The Mirage of a Growing Fuel Supply

New York Times, June 4, 2001

In the national debate about energy policy, it may be useful to talk about the mathematics involved in making a rational decision about resource use.

When I discussed the exponential function in the first-semester calculus classes that I taught, I invariably used consumption of a nonrenewable natural resource as an example. Since we are now engaged in a national debate about energy policy, it may be useful to talk about the mathematics involved in making a rational decision about resource use.

In my classes, I described the following hypothetical situation. We have a 100-year supply of a resource, say oil -- that is, the oil would last 100 years if it were consumed at its current rate. But the oil is consumed at a rate that grows by 5 percent each year. How long would it last under these circumstances? This is an easy calculation; the answer is about 36 years.

Oh, but let's say we underestimated the supply, and we actually have a 1,000-year supply. At the same annual 5 percent growth rate in use, how long will this last? The answer is about 79 years.

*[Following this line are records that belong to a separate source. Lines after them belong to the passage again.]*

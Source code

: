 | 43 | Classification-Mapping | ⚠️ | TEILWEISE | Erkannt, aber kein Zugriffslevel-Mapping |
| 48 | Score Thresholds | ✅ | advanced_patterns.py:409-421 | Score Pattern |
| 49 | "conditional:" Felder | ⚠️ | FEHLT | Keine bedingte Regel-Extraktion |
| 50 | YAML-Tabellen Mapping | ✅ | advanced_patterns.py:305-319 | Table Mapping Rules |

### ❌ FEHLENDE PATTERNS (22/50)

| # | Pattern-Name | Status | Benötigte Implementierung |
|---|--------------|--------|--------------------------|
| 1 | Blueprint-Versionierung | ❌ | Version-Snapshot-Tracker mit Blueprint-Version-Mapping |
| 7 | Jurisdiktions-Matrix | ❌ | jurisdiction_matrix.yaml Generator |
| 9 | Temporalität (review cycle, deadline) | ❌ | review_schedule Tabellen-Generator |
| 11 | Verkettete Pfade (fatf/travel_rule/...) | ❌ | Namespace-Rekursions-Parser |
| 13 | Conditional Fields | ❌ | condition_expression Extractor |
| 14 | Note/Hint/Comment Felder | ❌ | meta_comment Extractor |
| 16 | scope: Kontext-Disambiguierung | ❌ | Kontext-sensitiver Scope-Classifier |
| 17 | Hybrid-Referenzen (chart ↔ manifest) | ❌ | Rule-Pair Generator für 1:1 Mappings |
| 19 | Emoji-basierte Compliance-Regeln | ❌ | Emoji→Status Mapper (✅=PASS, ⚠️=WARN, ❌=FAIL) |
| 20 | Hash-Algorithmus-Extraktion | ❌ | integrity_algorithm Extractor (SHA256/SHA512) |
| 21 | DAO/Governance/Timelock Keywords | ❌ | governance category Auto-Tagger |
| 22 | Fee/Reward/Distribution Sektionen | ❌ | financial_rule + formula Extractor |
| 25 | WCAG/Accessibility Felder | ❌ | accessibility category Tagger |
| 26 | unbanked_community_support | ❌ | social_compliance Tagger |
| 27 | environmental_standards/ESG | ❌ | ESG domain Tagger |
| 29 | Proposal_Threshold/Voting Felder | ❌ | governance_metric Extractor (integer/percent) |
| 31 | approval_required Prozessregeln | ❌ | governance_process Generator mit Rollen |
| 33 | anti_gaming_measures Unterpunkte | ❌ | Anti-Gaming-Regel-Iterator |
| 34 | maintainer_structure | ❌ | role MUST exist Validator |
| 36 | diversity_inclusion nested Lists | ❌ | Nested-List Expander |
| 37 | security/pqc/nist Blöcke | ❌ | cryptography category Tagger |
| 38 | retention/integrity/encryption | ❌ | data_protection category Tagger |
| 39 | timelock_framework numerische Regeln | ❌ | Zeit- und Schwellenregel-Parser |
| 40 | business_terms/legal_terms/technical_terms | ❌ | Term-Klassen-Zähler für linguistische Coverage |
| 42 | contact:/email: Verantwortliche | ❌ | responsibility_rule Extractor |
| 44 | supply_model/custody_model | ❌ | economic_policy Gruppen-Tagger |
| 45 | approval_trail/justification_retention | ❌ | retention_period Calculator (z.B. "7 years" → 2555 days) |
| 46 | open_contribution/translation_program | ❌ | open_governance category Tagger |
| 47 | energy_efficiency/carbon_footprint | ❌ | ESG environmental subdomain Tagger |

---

Then let us say we make a striking discovery of more oil yet -- a bonanza -- and we now have a 10,000-year supply. At our same rate of growing use, how long would it last? Answer: 125 years.

Estimates vary for how long currently known oil reserves will last, though they are usually considerably less than 100 years. But the point of this analysis is that it really doesn't matter what the estimates are. There is no way that a supply-side attack on America's energy problem can work.

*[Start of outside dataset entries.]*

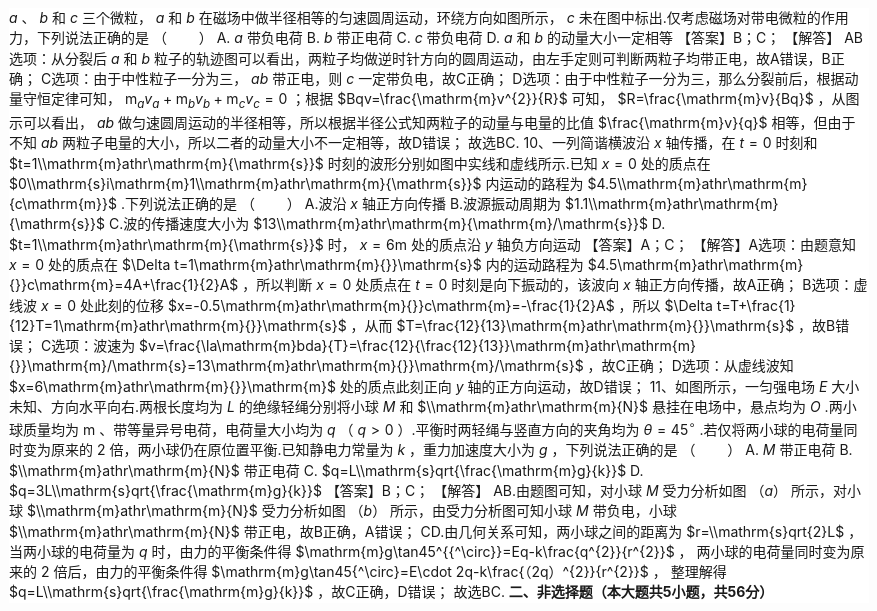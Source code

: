  $a$ 、 $b$ 和 $c$ 三个微粒， $a$ 和 $b$ 
在磁场中做半径相等的匀速圆周运动，环绕方向如图所示， $c$ 
未在图中标出.仅考虑磁场对带电微粒的作用力，下列说法正确的是 $（\qquad）$ 
A. $a$ 带负电荷
B. $b$ 带正电荷
C. $c$ 带负电荷
D. $a$ 和 $b$ 的动量大小一定相等
【答案】B；C；
【解答】
AB选项：从分裂后 $a$ 和 $b$ 粒子的轨迹图可以看出，两粒子均做逆时针方向的圆周运动，由左手定则可判断两粒子均带正电，故A错误，B正确；
C选项：由于中性粒子一分为三， $ab$ 带正电，则 $c$ 一定带负电，故C正确；
D选项：由于中性粒子一分为三，那么分裂前后，根据动量守恒定律可知，
 $\mathrm{m}_{a}v_{a}+\mathrm{m}_{b}v_{b}+\mathrm{m}_{c}v_{c}=0$ ；根据 $Bqv=\frac{\mathrm{m}v^{2}}{R}$ 可知， $R=\frac{\mathrm{m}v}{Bq}$ ，从图示可以看出， $ab$ 做匀速圆周运动的半径相等，所以根据半径公式知两粒子的动量与电量的比值 $\frac{\mathrm{m}v}{q}$ 相等，但由于不知 $ab$ 两粒子电量的大小，所以二者的动量大小不一定相等，故D错误；
故选BC.
10、一列简谐横波沿 $x$ 轴传播，在 $t=0$ 时刻和 $t=1\\mathrm{m}athr\mathrm{m}{\mathrm{s}}$ 
时刻的波形分别如图中实线和虚线所示.已知 $x=0$ 处的质点在
 $0\\mathrm{s}i\mathrm{m}1\\mathrm{m}athr\mathrm{m}{\mathrm{s}}$ 内运动的路程为
 $4.5\\mathrm{m}athr\mathrm{m}{c\mathrm{m}}$ .下列说法正确的是 $（\qquad）$ 
A.波沿 $x$ 轴正方向传播
B.波源振动周期为 $1.1\\mathrm{m}athr\mathrm{m}{\mathrm{s}}$ 
C.波的传播速度大小为 $13\\mathrm{m}athr\mathrm{m}{\mathrm{m}/\mathrm{s}}$ 
D. $t=1\\mathrm{m}athr\mathrm{m}{\mathrm{s}}$ 时， $x=6\mathrm{m}$ 处的质点沿 $y$ 
轴负方向运动
【答案】A；C；
【解答】A选项：由题意知 $x=0$ 处的质点在 $\Delta t=1\\mathrm{m}athr\mathrm{m}{}}\mathrm{s}$ 
内的运动路程为 $4.5\\mathrm{m}athr\mathrm{m}{}}c\mathrm{m}=4A+\frac{1}{2}A$ ，所以判断 $x=0$ 
处质点在 $t=0$ 时刻是向下振动的，该波向 $x$ 
轴正方向传播，故A正确；
B选项：虚线波 $x=0$ 处此刻的位移
 $x=-0.5\\mathrm{m}athr\mathrm{m}{}}c\mathrm{m}=-\frac{1}{2}A$ ，所以
 $\Delta t=T+\frac{1}{12}T=1\\mathrm{m}athr\mathrm{m}{}}\mathrm{s}$ ，从而
 $T=\frac{12}{13}\\mathrm{m}athr\mathrm{m}{}}\mathrm{s}$ ，故B错误；
C选项：波速为
 $v=\frac{\la\mathrm{m}bda}{T}=\frac{12}{\frac{12}{13}}\\mathrm{m}athr\mathrm{m}{}}\mathrm{m}/\mathrm{s}=13\\mathrm{m}athr\mathrm{m}{}}\mathrm{m}/\mathrm{s}$ 
，故C正确；
D选项：从虚线波知 $x=6\\mathrm{m}athr\mathrm{m}{}}\mathrm{m}$ 处的质点此刻正向
 $y$ 轴的正方向运动，故D错误；
11、如图所示，一匀强电场 $E$ 大小未知、方向水平向右.两根长度均为
 $L$ 的绝缘轻绳分别将小球 $M$ 和 $\\mathrm{m}athr\mathrm{m}{N}$ 
悬挂在电场中，悬点均为 $O$ .两小球质量均为 $\mathrm{m}$ 、带等量异号电荷，电荷量大小均为
 $q$ （ $q>0$ ）.平衡时两轻绳与竖直方向的夹角均为
 $\theta=45{^\circ}$ .若仅将两小球的电荷量同时变为原来的 $2$ 
倍，两小球仍在原位置平衡.已知静电力常量为 $k$ ，重力加速度大小为
 $g$ ，下列说法正确的是 $（\qquad）$ 
A. $M$ 带正电荷
B. $\\mathrm{m}athr\mathrm{m}{N}$ 带正电荷
C. $q=L\\mathrm{s}qrt{\frac{\mathrm{m}g}{k}}$ 
D. $q=3L\\mathrm{s}qrt{\frac{\mathrm{m}g}{k}}$ 
【答案】B；C；
【解答】
AB.由题图可知，对小球 $M$ 受力分析如图 $（a）$ 所示，对小球 $\\mathrm{m}athr\mathrm{m}{N}$ 
受力分析如图 $（b）$ 所示，由受力分析图可知小球 $M$ 带负电，小球 $\\mathrm{m}athr\mathrm{m}{N}$ 
带正电，故B正确，A错误；
CD.由几何关系可知，两小球之间的距离为
 $r=\\mathrm{s}qrt{2}L$ ，当两小球的电荷量为 $q$ 时，由力的平衡条件得
 $\mathrm{m}g\tan45^{{^\circ}}=Eq-k\frac{q^{2}}{r^{2}}$ ，
两小球的电荷量同时变为原来的 $2$ 倍后，由力的平衡条件得
 $\mathrm{m}g\tan45{^\circ}=E\cdot 2q-k\frac{（2q）^{2}}{r^{2}}$ ，
整理解得 $q=L\\mathrm{s}qrt{\frac{\mathrm{m}g}{k}}$ ，故C正确，D错误；
故选BC.
**二、非选择题（本大题共5小题，共56分）**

The exponential function describes the behavior of any quantity whose rate of change is proportional to its size. Compound interest is the most commonly encountered example -- it would produce exponential growth if the interest were calculated at a continuing rate. I have heard public statements that use "exponential" as though it describes a large or sudden increase. But exponential growth does not have to be large, and it is never sudden. Rather, it is inexorable.

Calculations also show that if consumption of an energy resource is allowed to grow at a steady 5 percent annual rate, a full doubling of the available supply will not be as effective as reducing that growth rate by half -- to 2.5 percent. Doubling the size of the oil reserve will add at most 14 years to the life expectancy of the resource if we continue to use it at the currently increasing rate, no matter how large it is currently. On the other hand, halving the growth of consumption will almost double the life expectancy of the supply, no matter what it is.

This mathematical reality seems to have escaped the politicians pushing to solve our energy problem by simply increasing supply. Building more power plants and drilling for more oil is exactly the wrong thing to do, because it will encourage more use. If we want to avoid dire consequences, we need to find the political will to reduce the growth in energy consumption to zero -- or even begin to consume less.

I must emphasize that reducing the growth rate is not what most people are talking about now when they advocate conservation; the steps they recommend are just Band-Aids. If we increase the gas mileage of our automobiles and then drive more miles, for example, that will not reduce the growth rate.

Reducing the growth of consumption means living closer to where we work or play. It means telecommuting. It means controlling population growth. It means shifting to renewable energy sources.

It is not, perhaps, necessary to cut our use of oil, but it is essential that we cut the rate of increase at which we consume it. To do otherwise is to leave our descendants in an impoverished world.

Evar D. Nering is professor emeritus of mathematics at Arizona State University.